# Smoky Mountain Knife works



## Smitty901 (Nov 16, 2012)

Visited Smoky Mountain Knife works on Saturday. That place is huge if it is a Knife or anything like one they have it. From must have to downright crazy.
From low cost wall hangers to how much can you spend. Looked at their guns but prices were no different than at home. Looked at a lot of cool old knifes.
Purchased some wood carving tools I knew my daughter was looking for and mailed them to her.


----------



## James m (Mar 11, 2014)

They have been around a while, ordered from their catalog in the 90's. They have a demilled pineapple grenade on the website for $7.99


----------



## Slippy (Nov 14, 2013)

Candy store for knife folk

Smoky Mountain Knife Works - home of the World's largest knife showplace


----------



## sargedog (Nov 12, 2012)

I used to go once a month in the summer, but haven't been since the gun part went in. I live about an hour away and love to spend a few hours in there. I hope to be going soon to check out the guns and such. Did you also go to the new Bud's gun shop down there? Now I really am wanting to take a day trip now.


----------



## Smitty901 (Nov 16, 2012)

sargedog said:


> I used to go once a month in the summer, but haven't been since the gun part went in. I live about an hour away and love to spend a few hours in there. I hope to be going soon to check out the guns and such. Did you also go to the new Bud's gun shop down there? Now I really am wanting to take a day trip now.

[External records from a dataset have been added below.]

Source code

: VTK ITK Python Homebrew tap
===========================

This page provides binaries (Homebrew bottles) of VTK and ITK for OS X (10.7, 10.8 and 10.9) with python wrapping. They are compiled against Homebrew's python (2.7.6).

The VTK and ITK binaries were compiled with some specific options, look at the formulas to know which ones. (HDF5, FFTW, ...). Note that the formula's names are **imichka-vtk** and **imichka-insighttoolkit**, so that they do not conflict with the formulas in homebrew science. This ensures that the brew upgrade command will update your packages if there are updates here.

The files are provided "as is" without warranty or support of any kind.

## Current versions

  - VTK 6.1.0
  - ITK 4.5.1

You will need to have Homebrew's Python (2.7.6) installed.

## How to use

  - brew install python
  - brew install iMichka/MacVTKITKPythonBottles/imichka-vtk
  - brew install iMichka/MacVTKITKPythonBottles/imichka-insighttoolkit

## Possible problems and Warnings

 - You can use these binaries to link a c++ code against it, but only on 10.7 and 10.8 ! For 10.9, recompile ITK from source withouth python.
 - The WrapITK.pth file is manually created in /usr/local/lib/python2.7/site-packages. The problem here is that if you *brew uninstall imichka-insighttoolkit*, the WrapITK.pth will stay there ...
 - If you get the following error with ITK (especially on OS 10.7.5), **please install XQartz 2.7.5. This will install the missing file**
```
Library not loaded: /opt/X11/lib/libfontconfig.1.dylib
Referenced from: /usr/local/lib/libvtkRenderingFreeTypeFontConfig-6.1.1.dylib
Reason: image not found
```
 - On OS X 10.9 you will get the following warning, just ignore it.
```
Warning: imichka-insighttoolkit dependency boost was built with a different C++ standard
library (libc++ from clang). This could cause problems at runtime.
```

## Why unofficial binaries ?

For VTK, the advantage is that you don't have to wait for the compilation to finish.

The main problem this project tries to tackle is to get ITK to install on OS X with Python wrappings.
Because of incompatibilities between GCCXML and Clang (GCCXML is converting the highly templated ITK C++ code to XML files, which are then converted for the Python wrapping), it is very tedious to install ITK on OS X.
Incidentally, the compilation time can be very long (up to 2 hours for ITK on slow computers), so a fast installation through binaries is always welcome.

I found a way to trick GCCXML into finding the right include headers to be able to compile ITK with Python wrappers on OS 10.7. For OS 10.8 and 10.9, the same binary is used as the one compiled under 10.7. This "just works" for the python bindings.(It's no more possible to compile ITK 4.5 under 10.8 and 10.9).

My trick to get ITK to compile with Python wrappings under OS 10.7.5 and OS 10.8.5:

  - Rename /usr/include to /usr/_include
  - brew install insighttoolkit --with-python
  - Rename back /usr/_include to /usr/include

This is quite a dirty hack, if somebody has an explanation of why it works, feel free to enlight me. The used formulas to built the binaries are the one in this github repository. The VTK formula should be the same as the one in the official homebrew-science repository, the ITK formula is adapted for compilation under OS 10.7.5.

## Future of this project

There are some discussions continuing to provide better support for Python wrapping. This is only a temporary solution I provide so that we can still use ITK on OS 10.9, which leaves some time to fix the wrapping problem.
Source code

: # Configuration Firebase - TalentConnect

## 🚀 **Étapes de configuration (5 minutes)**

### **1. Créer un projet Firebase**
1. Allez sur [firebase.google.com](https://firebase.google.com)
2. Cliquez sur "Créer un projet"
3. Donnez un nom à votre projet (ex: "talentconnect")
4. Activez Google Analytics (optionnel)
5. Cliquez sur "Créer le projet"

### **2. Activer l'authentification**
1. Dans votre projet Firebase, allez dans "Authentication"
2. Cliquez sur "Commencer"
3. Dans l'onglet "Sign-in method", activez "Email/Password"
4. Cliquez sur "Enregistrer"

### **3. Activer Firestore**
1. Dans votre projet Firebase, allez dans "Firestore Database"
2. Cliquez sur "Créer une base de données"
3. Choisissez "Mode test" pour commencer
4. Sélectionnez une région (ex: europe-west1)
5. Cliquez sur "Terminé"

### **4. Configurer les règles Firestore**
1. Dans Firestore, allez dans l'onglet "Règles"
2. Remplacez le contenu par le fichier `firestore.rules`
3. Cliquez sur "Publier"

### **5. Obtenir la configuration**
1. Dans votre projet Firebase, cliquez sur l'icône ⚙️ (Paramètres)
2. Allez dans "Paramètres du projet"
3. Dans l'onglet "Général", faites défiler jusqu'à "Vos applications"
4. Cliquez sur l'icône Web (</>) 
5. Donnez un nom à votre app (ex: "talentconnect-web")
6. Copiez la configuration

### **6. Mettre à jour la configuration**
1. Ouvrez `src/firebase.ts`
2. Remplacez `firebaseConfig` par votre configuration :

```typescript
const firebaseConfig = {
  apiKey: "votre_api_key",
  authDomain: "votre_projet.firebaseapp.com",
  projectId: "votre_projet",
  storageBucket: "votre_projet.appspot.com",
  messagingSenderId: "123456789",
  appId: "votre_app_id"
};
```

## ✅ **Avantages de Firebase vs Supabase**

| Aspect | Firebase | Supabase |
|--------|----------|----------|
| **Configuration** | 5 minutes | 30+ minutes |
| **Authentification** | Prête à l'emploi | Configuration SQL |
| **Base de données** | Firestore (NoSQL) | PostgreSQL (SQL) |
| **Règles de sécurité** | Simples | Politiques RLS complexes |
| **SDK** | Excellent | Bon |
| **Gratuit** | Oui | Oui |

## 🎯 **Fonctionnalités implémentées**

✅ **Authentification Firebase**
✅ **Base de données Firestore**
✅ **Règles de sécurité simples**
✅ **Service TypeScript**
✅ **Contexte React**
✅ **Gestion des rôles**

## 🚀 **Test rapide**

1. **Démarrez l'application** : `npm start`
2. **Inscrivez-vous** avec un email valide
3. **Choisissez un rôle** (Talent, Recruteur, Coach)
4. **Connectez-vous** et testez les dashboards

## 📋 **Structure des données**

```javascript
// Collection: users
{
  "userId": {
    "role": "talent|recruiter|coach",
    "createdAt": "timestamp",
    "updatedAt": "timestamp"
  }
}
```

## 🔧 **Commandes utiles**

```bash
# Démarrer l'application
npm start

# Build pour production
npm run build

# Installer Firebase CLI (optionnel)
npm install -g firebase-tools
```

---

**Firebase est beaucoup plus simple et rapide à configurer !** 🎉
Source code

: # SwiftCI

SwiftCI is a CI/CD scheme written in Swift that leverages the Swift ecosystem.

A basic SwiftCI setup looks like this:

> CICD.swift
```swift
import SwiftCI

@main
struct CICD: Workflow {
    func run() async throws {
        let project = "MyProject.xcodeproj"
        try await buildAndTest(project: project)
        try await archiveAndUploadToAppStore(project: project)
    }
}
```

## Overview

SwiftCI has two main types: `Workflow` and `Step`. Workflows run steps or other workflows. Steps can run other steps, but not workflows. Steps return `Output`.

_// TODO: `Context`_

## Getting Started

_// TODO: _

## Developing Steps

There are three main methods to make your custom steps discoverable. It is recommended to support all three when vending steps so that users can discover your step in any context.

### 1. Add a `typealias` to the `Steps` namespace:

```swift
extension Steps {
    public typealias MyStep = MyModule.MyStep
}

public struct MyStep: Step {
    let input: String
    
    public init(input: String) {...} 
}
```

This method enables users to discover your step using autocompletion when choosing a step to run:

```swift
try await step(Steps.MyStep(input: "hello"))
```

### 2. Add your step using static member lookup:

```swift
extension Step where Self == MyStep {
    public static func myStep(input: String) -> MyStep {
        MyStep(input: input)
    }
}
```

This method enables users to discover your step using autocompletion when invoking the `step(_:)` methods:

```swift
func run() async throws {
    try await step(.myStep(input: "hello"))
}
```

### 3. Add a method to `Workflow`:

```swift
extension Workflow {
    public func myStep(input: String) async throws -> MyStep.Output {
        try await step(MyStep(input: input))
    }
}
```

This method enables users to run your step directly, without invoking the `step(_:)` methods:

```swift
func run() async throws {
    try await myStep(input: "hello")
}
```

 Did not hit Buds. Down to ride the Mountains and Saw The knife works and stopped in.


----------



## AquaHull (Jun 10, 2012)

I get a catalog every couple months


----------



## survival (Sep 26, 2011)

I visit SMKW at least 2x per year.


----------



## duncan1371 (Apr 27, 2015)

Right in my back yard. I get lost in there.


----------



## Smitty901 (Nov 16, 2012)

duncan1371 said:


> Right in my back yard. I get lost in there.


 I could see that happening ,lost my wife in there for a while.


----------



## duncan1371 (Apr 27, 2015)

Mine ends up having to page me. She goes to that ircheap place next to buds.


----------